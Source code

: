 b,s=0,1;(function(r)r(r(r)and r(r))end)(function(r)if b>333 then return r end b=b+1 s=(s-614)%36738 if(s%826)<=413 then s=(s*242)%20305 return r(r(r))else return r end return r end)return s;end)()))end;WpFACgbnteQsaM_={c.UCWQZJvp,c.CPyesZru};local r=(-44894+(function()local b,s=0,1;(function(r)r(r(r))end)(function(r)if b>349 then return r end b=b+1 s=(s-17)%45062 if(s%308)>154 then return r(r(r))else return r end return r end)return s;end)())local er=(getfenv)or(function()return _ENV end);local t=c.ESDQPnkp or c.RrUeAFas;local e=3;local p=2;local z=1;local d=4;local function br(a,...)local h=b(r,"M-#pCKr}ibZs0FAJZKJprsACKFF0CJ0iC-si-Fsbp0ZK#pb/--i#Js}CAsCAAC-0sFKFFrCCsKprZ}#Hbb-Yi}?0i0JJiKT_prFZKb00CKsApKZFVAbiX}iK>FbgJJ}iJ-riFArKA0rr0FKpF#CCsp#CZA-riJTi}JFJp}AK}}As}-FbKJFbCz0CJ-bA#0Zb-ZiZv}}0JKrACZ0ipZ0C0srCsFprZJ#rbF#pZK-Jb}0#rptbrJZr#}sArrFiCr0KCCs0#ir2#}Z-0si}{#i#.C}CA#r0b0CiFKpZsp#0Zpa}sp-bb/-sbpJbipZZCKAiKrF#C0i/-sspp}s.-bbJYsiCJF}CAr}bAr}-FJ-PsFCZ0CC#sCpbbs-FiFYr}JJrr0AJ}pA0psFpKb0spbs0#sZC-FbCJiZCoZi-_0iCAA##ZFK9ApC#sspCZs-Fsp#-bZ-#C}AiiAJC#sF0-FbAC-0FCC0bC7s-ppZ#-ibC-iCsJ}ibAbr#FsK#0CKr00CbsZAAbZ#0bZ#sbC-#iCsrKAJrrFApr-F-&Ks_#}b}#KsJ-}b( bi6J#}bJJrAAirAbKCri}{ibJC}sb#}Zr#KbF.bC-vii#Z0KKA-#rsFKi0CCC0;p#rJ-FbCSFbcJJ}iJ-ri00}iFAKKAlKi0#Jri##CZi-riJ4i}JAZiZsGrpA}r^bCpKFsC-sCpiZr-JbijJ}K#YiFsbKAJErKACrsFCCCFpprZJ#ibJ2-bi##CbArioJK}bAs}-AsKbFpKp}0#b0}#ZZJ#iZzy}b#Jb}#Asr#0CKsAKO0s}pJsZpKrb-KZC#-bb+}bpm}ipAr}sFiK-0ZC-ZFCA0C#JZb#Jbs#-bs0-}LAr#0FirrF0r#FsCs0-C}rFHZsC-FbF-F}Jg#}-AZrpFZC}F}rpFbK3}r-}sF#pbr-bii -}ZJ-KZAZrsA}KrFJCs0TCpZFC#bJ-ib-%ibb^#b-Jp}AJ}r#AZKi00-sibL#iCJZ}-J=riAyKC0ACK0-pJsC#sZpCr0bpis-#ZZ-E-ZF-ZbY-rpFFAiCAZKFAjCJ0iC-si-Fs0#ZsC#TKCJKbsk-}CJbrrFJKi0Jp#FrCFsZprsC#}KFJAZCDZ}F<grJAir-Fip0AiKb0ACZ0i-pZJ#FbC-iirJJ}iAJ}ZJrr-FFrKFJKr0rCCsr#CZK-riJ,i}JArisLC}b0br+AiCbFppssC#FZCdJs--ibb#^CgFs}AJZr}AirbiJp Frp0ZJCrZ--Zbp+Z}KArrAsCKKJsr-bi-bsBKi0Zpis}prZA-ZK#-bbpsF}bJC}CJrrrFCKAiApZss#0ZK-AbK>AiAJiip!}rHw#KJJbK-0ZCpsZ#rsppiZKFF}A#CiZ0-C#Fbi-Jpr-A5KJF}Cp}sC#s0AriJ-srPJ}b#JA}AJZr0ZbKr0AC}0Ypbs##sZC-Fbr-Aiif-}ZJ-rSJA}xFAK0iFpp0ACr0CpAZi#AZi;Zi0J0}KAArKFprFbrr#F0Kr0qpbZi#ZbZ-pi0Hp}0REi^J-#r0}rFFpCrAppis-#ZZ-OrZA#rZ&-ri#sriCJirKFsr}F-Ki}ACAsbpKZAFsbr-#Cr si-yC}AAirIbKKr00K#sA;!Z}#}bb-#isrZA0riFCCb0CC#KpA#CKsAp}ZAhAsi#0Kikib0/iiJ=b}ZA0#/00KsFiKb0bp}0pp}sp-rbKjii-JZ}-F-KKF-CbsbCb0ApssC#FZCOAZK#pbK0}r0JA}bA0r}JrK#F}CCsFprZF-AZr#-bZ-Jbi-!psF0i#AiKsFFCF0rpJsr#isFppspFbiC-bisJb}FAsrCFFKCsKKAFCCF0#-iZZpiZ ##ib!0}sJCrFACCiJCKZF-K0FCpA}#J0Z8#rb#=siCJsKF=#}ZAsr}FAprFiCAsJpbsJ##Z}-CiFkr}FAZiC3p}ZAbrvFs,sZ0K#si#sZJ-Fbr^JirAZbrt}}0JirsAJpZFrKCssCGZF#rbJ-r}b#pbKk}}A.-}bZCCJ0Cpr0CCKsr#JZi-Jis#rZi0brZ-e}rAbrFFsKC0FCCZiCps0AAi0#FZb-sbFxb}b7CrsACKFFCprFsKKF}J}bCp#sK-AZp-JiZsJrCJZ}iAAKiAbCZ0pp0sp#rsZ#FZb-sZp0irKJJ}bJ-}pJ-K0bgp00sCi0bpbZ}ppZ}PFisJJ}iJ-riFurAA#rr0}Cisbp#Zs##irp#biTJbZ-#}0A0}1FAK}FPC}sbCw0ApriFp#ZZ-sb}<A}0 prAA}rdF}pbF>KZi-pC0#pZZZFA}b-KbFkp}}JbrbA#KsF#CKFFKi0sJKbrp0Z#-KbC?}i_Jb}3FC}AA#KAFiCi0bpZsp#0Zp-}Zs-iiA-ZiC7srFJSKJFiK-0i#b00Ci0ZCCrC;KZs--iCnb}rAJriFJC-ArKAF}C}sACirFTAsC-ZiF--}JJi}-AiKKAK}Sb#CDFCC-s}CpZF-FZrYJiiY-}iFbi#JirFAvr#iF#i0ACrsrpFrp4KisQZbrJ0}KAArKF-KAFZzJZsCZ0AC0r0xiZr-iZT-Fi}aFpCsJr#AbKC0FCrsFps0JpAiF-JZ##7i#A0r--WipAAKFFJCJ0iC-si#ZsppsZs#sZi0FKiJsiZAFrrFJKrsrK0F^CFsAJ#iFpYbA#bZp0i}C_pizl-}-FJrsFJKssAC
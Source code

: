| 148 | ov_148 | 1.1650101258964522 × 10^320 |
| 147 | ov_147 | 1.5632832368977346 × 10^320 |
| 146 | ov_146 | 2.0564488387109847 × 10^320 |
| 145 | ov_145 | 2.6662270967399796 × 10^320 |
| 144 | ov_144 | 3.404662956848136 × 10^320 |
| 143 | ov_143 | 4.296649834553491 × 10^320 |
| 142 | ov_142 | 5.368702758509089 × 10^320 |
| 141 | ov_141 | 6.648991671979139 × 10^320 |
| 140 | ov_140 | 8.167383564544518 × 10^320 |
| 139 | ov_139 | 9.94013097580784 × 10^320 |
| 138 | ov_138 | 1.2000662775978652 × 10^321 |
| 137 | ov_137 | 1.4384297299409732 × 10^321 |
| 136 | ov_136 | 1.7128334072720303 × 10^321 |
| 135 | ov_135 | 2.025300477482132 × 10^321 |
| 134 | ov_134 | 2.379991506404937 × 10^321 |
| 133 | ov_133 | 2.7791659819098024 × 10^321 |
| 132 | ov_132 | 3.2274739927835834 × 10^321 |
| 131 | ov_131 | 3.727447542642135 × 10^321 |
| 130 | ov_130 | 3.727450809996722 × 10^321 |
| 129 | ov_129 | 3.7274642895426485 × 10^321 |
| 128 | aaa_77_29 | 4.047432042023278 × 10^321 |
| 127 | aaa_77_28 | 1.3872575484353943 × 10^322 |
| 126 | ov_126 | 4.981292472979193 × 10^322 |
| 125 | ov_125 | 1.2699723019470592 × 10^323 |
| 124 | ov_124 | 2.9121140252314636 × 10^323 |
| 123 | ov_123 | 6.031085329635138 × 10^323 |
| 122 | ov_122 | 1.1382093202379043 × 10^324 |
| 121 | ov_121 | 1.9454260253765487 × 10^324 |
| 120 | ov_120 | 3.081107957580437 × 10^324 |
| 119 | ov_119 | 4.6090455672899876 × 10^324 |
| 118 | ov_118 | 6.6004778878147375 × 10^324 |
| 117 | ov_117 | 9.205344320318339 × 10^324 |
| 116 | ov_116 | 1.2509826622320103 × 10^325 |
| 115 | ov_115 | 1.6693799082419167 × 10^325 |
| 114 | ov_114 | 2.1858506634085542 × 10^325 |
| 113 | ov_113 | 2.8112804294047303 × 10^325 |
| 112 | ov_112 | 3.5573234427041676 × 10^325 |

____________

REQUIREMENT
Taking the line with "1.9454260253765487 × 10^324 |" as the start and the last line of the data above as the end, write out those two lines and every line between them exactly, and only those.

TASK RESPONSE
| 121 | ov_121 | 1.9454260253765487 × 10^324 |
| 120 | ov_120 | 3.081107957580437 × 10^324 |
| 119 | ov_119 | 4.6090455672899876 × 10^324 |
| 118 | ov_118 | 6.6004778878147375 × 10^324 |
| 117 | ov_117 | 9.205344320318339 × 10^324 |
| 116 | ov_116 | 1.2509826622320103 × 10^325 |
| 115 | ov_115 | 1.6693799082419167 × 10^325 |
| 114 | ov_114 | 2.1858506634085542 × 10^325 |
| 113 | ov_113 | 2.8112804294047303 × 10^325 |
| 112 | ov_112 | 3.5573234427041676 × 10^325 |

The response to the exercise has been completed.